Trajtenberg power couple could pose conflict of interest

Deputy Bank of Israel Governor Nadine Baudot-Trajtenberg may have to quit if her husband Manuel Trajtenberg is to become Finance Minister.

 Professor Michael Trajtenberg (photo credit: TAU)
Professor Michael Trajtenberg
(photo credit: TAU)
Is there such a thing as too much success in one family? The Trajtenbergs may answer that question in the affirmative come March 17.
Manuel Trajtenberg, the economist who was tasked with addressing Israel’s socioeconomic problems following the 2011 social protests, announced that he was running with the Labor-Hatnua list as its candidate for finance minister last week.
The problem, however, is that his wife, Nadine Baudot- Trajtenberg, holds the No.
2 spot at the Bank of Israel, which would doubtless create a serious conflict of interest if he is elected.
While the laws defining conflict of interest for ministers generally refer to business holdings, the attorney-general could rule that having a couple atop the Finance Ministry and in the upper echelons of the central bank represents a serious conflict.

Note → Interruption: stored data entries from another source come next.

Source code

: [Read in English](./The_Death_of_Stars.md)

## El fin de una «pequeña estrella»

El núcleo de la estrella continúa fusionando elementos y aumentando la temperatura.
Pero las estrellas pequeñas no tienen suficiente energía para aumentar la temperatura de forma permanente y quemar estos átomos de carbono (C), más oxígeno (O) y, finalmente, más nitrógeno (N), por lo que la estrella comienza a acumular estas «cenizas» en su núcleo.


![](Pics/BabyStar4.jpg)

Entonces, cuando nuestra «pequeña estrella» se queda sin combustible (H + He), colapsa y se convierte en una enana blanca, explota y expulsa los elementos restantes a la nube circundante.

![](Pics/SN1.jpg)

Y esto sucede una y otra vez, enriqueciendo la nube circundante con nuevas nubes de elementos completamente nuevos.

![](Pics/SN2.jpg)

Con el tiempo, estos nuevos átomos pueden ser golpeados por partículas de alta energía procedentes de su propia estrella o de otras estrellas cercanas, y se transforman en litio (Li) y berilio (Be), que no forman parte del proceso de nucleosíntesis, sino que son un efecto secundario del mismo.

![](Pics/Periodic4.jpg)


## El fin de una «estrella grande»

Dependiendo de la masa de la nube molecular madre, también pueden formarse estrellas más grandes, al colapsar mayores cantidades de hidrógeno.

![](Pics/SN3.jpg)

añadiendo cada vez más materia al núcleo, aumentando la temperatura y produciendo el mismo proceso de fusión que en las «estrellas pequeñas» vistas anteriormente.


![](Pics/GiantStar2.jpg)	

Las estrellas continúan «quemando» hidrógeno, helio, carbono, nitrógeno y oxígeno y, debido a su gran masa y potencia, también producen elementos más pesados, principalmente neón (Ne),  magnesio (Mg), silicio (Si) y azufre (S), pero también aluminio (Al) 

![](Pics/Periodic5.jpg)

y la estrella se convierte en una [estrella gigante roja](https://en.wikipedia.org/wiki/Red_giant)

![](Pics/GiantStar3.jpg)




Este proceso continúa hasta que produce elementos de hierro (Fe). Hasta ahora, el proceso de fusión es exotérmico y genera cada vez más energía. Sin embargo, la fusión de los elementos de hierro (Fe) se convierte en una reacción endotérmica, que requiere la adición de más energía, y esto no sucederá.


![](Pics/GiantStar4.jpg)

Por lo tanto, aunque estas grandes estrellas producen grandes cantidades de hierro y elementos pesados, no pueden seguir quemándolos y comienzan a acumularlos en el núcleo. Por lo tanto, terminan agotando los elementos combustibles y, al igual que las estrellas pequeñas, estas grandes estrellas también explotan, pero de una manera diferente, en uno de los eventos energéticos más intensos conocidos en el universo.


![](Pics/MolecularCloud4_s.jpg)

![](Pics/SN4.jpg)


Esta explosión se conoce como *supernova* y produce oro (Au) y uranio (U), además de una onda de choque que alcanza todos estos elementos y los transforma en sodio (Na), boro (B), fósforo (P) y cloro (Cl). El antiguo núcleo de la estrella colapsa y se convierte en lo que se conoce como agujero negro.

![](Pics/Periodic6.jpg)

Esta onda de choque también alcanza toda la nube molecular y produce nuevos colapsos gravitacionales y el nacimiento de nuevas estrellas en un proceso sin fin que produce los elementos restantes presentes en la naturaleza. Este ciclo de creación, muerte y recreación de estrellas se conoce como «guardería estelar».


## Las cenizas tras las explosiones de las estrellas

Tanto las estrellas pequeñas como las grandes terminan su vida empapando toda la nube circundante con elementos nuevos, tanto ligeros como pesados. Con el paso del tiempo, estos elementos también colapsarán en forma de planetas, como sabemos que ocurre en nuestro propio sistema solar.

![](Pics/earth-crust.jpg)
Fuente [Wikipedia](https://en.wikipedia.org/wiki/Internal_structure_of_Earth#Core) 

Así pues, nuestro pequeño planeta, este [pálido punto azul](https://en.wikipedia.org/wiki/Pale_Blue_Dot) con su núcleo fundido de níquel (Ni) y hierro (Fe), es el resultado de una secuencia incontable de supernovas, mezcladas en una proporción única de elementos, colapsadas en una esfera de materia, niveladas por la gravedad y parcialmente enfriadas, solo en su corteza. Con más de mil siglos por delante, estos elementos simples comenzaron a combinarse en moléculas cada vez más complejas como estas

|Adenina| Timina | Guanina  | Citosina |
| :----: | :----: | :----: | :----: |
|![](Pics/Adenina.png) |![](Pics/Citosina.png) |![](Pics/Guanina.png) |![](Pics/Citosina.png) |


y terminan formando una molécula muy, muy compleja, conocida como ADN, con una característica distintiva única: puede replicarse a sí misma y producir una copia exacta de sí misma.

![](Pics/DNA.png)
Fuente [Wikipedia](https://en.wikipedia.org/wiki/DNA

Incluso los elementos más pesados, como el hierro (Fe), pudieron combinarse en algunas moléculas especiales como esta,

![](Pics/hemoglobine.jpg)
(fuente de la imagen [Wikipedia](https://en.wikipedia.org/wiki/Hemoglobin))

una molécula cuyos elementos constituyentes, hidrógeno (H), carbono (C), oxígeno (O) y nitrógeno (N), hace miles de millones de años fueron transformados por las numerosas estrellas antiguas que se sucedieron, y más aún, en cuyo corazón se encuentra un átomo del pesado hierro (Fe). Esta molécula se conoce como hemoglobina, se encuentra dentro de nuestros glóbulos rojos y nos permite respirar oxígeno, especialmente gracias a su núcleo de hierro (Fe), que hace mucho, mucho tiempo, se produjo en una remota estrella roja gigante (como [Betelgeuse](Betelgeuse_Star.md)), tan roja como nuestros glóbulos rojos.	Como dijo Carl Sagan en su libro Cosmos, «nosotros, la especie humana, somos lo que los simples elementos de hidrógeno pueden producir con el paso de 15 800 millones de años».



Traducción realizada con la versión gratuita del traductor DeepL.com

While the Finance Ministry, which is responsible for setting the country’s fiscal policy through budgets and taxation, is always led by a cabinet member affiliated with a political party, the Bank of Israel is supposed to be independent. It is supposed to give apolitical advice to the prime minister and make decisions on monetary policy based purely on economic calculations.
A strong familial connection to a politician, especially one running the Finance Ministry, could theoretically skew the decision-making process and call into question the bank’s independence. Central bank independence is considered a fundamental necessity for good economic governance.
“It’s such a strong conflict of interest. The Bank of Israel is supposed to be impartial and serve as a counterbalance to the minister of finance in advising the government, and it seems to me that one of them will not be able to serve in the position. It won’t work,” said Barak Medina, a constitutional law expert at the Hebrew University and the former dean of its law faculty.
“There is no specific law about [this particular situation], but it’s just a matter of logic or understanding the precedence of the court. It seems obvious. I don’t think it will even be disputed,” said Medina.
Though ministers can recuse themselves from limited sets of decisions with conflicts, the overlap between the Finance Ministry and the bank would be too vast to allow for such an arrangement, according to Medina.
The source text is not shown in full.